Problem to work on:
Copy out the entries below exactly as they stand, but only from the line containing "- Make your changes and test thoroughly." through the line containing "- After review, your".

(Items listed in a dataset)
________________
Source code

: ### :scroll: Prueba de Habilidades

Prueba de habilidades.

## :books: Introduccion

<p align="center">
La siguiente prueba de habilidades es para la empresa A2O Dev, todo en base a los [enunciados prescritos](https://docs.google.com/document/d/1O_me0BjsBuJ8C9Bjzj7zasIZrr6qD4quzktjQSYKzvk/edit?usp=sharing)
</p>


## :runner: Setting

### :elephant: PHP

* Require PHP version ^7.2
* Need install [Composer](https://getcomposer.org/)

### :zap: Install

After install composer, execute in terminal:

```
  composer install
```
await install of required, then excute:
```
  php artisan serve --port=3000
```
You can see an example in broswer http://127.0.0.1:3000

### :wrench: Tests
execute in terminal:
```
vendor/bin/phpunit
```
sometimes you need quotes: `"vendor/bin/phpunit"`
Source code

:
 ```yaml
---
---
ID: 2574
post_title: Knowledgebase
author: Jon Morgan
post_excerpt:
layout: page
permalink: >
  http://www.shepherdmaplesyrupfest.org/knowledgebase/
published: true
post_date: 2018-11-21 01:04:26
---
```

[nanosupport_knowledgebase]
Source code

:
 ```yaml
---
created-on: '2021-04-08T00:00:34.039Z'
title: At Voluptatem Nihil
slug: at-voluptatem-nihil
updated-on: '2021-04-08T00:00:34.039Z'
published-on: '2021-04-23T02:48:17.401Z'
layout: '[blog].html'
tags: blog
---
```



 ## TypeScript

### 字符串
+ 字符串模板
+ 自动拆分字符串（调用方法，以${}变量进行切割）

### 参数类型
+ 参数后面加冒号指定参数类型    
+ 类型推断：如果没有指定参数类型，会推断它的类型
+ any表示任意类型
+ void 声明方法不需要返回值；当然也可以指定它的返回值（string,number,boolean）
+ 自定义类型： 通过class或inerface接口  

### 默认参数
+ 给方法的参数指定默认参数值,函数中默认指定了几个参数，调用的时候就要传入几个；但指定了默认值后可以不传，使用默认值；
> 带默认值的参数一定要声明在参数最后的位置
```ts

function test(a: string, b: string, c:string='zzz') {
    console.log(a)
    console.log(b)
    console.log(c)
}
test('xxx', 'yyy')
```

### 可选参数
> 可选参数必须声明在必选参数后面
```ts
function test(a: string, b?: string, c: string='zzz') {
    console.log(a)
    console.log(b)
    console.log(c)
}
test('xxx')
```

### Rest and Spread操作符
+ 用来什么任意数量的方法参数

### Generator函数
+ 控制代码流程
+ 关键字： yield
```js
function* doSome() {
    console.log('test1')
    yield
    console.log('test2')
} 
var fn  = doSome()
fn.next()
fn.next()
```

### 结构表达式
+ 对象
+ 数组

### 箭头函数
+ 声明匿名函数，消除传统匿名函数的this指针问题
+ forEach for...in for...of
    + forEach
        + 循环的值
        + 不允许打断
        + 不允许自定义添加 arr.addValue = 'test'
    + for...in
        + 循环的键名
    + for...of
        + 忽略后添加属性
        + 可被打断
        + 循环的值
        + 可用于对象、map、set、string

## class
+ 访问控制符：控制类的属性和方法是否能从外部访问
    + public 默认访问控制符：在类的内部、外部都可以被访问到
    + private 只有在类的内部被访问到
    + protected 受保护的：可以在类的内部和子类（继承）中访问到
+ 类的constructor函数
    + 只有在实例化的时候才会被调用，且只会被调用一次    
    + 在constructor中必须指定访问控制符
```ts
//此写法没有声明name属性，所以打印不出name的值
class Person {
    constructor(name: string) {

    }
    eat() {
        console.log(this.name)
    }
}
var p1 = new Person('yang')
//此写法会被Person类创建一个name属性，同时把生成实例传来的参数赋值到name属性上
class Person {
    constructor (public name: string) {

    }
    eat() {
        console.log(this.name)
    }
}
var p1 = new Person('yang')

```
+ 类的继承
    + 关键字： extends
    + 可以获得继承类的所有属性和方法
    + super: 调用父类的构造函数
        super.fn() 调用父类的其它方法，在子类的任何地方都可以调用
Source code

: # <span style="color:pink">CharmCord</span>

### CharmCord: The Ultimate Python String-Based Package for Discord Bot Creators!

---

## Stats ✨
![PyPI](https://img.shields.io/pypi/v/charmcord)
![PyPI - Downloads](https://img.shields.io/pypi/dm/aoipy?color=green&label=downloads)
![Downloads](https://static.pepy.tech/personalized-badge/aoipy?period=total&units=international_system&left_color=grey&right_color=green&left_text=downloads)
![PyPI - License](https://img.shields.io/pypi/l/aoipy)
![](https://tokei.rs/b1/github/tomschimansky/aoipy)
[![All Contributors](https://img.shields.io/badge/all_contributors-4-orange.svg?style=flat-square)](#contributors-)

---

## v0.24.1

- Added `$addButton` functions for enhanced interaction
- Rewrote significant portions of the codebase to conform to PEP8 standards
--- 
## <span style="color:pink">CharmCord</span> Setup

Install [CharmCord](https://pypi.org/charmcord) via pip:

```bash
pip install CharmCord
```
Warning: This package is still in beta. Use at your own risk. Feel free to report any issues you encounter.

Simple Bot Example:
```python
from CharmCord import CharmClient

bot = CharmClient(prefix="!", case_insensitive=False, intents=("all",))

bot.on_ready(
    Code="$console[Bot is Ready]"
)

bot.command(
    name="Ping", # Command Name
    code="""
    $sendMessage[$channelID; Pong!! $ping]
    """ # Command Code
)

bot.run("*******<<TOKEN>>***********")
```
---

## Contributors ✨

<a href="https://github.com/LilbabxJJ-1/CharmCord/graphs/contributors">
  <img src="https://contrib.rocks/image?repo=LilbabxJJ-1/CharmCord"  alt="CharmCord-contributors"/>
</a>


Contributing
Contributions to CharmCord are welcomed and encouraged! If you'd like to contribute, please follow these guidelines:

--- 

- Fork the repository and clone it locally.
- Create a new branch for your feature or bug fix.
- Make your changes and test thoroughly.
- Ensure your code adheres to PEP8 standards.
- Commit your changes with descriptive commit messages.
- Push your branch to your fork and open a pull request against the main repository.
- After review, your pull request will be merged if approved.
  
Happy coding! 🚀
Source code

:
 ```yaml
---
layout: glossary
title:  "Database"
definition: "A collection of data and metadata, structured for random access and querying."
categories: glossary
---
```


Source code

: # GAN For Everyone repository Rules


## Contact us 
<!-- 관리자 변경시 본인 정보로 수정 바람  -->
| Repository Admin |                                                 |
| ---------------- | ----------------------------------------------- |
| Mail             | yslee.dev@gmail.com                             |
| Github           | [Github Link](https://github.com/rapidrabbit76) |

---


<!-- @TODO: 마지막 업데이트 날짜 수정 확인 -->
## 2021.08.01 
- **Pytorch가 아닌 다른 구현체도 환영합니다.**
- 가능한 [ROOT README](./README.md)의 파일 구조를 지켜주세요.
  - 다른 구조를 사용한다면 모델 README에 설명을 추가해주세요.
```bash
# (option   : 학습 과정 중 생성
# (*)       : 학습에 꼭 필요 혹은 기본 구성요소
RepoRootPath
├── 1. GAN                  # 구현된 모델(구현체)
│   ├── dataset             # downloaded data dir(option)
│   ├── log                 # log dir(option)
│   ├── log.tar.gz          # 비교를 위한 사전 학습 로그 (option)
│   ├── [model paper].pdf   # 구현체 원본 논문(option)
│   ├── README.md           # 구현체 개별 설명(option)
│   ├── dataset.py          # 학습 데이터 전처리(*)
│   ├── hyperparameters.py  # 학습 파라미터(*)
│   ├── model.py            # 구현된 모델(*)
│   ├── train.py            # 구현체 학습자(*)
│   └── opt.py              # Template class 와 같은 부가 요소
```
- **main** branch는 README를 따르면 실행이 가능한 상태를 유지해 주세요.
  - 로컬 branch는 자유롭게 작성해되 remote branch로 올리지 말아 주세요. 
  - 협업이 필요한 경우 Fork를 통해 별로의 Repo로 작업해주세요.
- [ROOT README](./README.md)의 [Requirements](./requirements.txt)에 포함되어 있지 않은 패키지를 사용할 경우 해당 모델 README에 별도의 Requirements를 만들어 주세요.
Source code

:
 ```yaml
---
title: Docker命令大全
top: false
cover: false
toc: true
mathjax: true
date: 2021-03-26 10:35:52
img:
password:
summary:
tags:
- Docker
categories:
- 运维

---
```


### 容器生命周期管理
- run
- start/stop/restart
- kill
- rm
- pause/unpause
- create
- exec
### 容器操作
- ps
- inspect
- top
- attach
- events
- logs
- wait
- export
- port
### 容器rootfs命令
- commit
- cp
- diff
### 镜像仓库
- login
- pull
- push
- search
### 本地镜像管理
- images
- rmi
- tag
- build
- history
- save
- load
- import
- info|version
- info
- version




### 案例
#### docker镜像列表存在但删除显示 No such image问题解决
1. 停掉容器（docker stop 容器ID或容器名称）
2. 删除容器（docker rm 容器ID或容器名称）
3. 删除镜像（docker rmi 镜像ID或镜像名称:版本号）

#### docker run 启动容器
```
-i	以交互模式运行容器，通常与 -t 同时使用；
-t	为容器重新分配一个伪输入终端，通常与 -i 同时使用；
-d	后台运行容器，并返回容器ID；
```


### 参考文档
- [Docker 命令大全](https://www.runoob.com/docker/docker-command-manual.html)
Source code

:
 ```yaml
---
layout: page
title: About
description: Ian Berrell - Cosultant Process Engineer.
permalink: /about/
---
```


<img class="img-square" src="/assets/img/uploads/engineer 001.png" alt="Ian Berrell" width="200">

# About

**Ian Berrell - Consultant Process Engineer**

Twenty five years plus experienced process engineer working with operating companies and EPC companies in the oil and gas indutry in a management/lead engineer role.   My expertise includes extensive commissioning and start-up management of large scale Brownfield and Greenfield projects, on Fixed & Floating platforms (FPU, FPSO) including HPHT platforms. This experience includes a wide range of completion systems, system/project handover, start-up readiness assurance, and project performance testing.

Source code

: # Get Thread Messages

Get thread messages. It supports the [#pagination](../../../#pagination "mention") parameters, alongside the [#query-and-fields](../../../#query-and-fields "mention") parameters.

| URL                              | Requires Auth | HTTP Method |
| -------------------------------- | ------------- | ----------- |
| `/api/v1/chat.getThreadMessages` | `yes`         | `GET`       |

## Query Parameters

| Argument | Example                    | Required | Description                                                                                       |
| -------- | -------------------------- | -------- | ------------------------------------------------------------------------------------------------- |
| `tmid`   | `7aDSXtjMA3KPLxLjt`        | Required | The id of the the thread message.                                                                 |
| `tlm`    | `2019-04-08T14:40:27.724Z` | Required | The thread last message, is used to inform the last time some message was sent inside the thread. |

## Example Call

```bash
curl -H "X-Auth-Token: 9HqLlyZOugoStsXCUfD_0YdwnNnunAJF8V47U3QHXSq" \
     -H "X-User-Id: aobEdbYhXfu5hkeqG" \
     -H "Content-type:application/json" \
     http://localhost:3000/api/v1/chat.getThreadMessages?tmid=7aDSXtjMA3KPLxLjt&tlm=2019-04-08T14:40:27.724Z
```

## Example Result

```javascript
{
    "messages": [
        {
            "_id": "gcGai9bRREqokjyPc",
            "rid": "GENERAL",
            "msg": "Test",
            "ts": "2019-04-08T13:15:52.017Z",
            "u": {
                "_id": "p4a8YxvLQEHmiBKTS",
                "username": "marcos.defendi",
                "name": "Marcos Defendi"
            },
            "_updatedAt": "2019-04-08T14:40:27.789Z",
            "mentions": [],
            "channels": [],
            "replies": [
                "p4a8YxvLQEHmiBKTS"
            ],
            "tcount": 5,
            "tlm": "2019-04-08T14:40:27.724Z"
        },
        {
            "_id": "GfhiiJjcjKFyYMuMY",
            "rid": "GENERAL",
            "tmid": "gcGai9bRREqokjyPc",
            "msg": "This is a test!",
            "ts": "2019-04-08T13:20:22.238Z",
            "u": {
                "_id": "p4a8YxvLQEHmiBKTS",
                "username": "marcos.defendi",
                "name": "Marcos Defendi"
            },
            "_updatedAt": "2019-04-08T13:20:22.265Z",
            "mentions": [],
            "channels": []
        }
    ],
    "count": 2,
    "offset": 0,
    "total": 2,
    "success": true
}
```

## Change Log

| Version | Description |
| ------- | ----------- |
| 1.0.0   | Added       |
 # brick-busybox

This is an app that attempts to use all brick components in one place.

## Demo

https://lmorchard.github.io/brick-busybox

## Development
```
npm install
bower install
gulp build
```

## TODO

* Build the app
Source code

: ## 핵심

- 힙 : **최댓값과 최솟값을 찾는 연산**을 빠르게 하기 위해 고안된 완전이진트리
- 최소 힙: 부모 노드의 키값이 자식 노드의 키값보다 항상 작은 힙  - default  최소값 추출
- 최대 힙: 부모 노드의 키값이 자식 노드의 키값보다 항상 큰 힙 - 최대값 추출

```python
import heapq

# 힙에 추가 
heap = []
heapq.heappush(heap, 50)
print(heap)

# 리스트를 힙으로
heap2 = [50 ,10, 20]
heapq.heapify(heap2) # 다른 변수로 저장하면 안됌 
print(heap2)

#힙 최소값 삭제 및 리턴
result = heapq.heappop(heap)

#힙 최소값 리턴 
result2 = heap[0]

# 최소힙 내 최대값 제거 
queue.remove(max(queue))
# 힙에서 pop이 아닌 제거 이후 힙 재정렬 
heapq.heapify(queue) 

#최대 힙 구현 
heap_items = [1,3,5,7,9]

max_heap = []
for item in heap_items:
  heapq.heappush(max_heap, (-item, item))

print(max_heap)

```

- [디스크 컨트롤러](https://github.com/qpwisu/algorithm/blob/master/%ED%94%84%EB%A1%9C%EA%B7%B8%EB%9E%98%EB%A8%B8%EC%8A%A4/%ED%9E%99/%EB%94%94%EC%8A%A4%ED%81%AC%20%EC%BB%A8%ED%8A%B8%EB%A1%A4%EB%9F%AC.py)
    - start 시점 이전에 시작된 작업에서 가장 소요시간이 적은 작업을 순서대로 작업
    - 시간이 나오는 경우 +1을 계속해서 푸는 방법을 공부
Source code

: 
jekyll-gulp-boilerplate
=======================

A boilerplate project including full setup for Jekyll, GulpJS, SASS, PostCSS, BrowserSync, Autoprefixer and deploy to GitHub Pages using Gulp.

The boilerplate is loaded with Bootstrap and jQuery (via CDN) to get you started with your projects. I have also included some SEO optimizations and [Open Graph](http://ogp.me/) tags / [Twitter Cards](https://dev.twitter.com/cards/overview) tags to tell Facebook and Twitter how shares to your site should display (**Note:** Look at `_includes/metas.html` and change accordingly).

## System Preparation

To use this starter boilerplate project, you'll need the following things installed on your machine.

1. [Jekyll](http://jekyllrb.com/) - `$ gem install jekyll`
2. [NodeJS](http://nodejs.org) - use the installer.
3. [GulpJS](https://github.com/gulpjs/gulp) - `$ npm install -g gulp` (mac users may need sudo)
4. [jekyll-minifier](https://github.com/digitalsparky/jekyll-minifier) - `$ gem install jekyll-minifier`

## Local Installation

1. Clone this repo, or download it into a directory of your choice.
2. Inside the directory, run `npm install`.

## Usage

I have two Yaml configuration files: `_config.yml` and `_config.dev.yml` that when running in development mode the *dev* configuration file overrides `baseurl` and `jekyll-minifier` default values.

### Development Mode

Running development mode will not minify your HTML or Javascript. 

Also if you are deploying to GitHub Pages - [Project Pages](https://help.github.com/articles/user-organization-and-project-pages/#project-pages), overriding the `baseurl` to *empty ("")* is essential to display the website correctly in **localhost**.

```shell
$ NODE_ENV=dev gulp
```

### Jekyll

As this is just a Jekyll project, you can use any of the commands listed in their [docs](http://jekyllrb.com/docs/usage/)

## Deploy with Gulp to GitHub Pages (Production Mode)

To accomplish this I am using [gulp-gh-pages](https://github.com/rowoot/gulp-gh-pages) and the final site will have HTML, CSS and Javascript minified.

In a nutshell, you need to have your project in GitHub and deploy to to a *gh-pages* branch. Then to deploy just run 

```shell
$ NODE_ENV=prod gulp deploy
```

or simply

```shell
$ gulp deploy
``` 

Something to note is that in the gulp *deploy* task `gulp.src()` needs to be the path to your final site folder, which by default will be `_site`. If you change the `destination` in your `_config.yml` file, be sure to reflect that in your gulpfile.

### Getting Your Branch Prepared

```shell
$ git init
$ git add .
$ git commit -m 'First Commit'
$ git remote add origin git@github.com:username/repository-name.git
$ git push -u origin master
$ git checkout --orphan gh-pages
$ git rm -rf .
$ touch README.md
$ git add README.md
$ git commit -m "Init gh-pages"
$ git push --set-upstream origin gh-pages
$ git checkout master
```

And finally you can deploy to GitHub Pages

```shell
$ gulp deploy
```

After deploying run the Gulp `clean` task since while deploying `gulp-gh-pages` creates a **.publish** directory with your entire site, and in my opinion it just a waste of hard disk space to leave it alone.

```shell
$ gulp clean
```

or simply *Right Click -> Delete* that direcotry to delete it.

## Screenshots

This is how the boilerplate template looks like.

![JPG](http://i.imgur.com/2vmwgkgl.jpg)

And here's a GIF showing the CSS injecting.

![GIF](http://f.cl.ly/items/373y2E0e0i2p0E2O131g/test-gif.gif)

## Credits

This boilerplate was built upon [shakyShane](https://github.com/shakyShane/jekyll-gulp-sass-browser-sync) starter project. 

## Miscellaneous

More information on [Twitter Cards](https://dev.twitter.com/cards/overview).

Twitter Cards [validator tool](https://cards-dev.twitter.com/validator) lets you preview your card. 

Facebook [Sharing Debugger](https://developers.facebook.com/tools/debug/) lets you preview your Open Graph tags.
________________
Output:
- Make your changes and test thoroughly.
- Ensure your code adheres to PEP8 standards.
- Commit your changes with descriptive commit messages.
- Push your branch to your fork and open a pull request against the main repository.
- After review, your pull request will be merged if approved.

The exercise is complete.